Instructions to follow >> Gather, from the data below, each line in which the word "东方同人创作活动" occurs.

Saved data entries >>
----

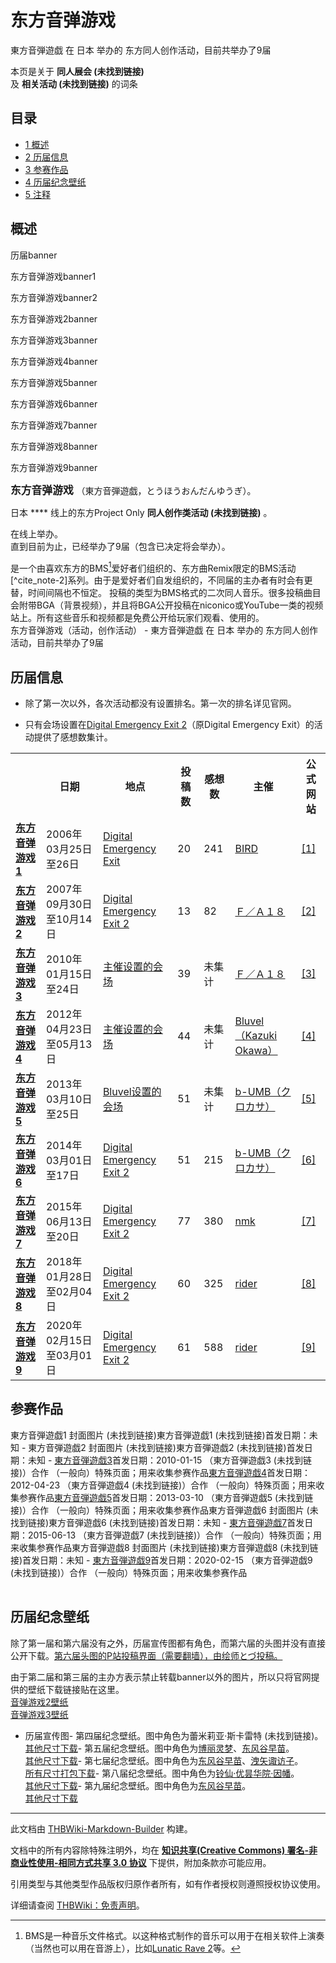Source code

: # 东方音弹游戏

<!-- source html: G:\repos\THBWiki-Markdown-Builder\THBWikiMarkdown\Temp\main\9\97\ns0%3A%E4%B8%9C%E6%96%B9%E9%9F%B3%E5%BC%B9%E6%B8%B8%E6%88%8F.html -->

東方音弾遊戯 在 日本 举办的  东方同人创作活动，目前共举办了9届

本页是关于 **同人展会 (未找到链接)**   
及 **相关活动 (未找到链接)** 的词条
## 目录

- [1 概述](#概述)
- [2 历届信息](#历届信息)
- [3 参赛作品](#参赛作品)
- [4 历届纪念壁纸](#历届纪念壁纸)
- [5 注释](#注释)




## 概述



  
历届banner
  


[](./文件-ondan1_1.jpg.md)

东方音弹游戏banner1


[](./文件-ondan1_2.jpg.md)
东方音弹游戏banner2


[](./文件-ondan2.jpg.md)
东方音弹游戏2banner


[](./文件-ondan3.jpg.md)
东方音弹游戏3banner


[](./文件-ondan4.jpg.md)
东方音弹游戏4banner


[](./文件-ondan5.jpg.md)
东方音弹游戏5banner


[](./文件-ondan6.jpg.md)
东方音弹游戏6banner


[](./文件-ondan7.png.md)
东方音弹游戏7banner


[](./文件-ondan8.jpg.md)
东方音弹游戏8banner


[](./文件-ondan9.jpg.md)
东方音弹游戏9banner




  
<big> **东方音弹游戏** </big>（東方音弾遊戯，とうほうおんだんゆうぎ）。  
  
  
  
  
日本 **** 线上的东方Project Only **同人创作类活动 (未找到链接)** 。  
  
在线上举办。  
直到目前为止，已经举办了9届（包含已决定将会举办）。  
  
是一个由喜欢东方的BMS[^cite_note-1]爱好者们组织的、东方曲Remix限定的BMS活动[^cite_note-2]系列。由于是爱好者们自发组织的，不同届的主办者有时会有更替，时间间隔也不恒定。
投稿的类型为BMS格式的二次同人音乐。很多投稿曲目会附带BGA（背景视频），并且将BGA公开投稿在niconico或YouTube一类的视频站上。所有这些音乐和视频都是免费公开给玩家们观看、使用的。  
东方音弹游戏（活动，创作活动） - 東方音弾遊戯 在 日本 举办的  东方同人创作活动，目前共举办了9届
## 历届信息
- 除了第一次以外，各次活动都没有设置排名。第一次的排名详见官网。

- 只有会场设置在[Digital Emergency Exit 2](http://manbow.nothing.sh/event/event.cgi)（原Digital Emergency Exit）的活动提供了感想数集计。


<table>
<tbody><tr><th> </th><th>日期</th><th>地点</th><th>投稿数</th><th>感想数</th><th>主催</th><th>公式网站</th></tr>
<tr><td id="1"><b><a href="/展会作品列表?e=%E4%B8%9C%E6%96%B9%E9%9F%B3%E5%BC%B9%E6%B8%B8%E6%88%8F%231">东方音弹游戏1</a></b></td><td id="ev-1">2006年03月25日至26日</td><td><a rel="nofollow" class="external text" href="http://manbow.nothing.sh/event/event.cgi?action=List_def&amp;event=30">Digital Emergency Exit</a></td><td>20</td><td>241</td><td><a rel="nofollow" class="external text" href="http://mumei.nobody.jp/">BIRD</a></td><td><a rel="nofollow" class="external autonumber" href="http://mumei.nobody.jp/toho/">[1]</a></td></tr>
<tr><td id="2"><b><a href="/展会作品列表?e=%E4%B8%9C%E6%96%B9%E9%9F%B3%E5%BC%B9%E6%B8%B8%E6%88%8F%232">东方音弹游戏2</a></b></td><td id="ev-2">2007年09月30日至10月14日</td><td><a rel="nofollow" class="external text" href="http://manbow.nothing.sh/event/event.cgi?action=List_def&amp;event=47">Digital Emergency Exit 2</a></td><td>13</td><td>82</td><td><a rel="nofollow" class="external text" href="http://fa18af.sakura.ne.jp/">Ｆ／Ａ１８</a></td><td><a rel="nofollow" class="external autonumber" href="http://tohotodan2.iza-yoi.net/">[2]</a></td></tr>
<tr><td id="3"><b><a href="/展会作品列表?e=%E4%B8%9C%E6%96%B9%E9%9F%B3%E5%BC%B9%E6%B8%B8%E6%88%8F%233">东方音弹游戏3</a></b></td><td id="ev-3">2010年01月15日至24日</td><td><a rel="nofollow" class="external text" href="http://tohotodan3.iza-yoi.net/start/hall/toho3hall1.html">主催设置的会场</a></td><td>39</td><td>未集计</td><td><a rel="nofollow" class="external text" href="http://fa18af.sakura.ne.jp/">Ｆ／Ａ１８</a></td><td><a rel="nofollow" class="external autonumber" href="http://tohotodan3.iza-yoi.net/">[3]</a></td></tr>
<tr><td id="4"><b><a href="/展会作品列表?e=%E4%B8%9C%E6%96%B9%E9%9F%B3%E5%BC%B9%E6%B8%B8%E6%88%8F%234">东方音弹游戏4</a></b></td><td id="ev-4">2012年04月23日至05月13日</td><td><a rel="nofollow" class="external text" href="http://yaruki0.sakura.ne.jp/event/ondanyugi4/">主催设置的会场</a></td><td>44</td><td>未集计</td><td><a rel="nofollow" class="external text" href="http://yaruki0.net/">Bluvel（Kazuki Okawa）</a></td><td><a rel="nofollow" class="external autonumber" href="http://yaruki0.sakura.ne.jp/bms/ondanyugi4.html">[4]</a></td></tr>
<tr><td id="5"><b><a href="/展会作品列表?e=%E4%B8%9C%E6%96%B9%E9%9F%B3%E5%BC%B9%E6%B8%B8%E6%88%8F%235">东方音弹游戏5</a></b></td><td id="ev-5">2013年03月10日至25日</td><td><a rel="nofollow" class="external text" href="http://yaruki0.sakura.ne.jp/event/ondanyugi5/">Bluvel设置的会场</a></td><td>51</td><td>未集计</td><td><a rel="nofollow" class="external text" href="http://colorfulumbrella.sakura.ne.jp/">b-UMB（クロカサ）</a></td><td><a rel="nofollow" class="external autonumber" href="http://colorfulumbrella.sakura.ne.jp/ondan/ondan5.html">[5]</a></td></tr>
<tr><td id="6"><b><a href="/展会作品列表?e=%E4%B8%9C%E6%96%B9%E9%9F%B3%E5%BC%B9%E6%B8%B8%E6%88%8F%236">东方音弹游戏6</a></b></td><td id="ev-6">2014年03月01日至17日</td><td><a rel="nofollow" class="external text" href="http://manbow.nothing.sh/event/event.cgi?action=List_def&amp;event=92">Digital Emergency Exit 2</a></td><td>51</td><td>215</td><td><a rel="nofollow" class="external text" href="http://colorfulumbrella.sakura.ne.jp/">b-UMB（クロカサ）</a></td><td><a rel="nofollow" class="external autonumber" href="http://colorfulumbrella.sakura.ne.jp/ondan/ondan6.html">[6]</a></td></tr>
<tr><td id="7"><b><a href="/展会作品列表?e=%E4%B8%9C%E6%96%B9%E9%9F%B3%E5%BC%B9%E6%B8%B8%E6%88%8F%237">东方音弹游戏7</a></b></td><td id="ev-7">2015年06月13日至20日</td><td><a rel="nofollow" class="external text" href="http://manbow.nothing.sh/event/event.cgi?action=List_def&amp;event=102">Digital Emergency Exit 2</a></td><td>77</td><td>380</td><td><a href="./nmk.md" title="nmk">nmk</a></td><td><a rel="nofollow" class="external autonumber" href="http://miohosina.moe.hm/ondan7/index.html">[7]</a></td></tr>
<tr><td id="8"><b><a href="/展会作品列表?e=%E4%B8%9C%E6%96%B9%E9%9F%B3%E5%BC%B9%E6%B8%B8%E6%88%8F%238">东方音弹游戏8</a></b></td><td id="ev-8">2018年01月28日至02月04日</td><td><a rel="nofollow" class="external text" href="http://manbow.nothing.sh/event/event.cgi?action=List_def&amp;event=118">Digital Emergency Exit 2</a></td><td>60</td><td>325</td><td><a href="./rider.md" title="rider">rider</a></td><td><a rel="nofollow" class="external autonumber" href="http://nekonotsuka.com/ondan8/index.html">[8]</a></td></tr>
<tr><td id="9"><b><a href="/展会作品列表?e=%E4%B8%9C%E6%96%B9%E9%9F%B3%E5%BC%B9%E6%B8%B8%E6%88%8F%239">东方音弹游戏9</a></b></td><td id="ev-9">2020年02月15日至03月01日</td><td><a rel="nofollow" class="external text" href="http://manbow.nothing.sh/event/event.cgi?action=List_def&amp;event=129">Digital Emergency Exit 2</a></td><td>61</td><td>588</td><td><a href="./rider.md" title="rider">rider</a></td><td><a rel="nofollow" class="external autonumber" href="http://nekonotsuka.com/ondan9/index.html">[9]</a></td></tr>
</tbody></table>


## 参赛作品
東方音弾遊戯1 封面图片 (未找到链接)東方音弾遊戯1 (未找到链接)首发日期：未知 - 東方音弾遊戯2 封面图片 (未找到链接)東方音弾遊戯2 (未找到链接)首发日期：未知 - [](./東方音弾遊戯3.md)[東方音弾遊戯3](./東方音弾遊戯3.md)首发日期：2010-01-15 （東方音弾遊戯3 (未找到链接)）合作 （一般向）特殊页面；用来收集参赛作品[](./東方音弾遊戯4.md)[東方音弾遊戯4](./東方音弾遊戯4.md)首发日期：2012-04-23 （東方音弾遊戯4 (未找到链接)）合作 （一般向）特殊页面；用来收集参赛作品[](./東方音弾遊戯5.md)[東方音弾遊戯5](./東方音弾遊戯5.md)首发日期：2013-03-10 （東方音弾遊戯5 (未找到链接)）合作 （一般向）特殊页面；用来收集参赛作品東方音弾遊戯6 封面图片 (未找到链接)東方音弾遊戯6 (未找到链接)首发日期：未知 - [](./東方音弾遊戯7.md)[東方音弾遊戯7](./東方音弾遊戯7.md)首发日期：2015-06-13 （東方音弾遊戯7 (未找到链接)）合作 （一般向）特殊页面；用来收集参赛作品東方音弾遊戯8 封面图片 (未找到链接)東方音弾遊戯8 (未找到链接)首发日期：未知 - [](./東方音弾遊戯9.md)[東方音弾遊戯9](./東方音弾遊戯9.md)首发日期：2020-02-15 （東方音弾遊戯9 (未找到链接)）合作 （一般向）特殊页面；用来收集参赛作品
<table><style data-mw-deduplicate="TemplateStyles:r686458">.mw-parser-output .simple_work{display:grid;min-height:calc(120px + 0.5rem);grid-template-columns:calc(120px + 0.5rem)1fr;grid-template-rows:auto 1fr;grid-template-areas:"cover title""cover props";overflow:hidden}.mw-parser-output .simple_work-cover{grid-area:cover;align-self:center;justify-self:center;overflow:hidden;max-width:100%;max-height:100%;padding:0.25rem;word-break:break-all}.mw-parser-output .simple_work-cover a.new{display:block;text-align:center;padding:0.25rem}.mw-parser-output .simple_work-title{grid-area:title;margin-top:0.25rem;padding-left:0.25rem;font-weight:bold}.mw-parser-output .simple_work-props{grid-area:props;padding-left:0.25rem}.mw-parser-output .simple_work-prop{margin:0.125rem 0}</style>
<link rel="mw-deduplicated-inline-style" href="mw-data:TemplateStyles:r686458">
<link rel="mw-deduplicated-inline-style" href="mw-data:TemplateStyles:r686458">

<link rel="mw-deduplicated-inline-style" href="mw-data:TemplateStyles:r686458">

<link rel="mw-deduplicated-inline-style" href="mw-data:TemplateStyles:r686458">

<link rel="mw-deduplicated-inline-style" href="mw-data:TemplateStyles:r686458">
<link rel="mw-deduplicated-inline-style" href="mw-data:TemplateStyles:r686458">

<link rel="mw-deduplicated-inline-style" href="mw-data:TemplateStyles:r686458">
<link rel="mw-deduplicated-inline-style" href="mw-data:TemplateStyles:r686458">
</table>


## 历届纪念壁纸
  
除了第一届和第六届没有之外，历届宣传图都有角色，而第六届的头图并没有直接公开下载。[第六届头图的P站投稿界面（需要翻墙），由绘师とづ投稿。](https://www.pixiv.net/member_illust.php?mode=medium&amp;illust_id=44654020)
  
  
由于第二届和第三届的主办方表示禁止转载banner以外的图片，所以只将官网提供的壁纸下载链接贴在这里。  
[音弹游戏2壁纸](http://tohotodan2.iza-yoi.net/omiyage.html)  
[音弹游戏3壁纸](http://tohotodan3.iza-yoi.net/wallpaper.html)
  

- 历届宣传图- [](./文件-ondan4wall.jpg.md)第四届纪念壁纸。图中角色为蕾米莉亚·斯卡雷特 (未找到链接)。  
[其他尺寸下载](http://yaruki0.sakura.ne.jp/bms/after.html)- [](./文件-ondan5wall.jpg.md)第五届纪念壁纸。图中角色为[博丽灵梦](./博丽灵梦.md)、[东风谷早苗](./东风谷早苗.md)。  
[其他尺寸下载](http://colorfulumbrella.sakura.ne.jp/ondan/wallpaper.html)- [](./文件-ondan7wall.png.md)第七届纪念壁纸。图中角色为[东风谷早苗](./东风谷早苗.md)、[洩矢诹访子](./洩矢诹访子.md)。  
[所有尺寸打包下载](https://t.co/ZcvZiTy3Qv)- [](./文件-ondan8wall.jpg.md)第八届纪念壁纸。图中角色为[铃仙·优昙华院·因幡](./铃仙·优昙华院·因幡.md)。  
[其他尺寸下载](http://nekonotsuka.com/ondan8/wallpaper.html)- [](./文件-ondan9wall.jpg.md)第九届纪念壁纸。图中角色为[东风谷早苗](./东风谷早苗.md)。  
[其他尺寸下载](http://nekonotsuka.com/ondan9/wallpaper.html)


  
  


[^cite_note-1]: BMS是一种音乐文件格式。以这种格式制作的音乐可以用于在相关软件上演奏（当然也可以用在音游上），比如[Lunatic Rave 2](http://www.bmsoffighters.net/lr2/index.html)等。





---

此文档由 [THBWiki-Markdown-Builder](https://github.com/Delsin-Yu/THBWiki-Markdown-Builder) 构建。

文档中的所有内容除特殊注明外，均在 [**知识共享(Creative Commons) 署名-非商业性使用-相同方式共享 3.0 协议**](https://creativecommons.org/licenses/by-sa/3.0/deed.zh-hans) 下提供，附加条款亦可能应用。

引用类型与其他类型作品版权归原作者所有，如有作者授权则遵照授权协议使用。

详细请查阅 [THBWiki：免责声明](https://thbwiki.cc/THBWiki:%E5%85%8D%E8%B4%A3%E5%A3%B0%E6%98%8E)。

----

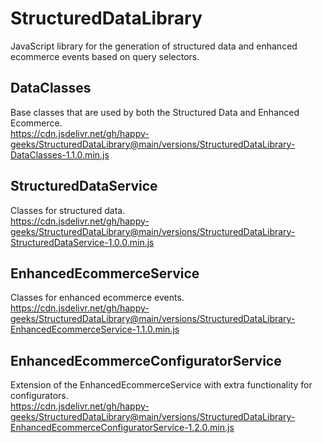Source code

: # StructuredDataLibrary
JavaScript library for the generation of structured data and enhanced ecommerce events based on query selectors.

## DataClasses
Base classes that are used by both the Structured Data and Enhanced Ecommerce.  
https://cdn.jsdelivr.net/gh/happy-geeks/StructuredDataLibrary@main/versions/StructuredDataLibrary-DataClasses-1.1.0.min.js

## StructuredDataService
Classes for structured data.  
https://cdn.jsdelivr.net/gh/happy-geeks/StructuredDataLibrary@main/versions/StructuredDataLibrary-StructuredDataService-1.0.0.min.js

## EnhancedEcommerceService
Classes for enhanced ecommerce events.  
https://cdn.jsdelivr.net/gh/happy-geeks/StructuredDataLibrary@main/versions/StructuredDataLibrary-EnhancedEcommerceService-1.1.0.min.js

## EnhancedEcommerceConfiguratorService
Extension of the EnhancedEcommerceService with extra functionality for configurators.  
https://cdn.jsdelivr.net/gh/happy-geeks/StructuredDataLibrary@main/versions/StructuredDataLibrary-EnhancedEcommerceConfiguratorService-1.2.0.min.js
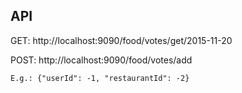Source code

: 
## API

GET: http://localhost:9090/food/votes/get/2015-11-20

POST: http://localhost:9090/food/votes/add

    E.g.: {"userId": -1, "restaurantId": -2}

----

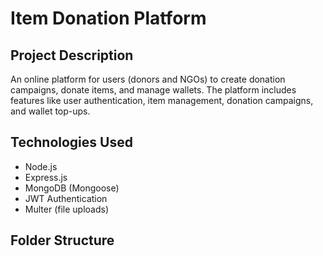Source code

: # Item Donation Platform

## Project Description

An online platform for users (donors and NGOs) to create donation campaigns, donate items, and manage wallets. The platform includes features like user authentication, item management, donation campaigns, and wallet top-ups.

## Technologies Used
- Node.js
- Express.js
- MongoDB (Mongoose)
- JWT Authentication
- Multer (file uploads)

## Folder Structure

----

Completed exercise >>
東方音弾遊戯 在 日本 举办的  东方同人创作活动，目前共举办了9届
东方音弹游戏（活动，创作活动） - 東方音弾遊戯 在 日本 举办的  东方同人创作活动，目前共举办了9届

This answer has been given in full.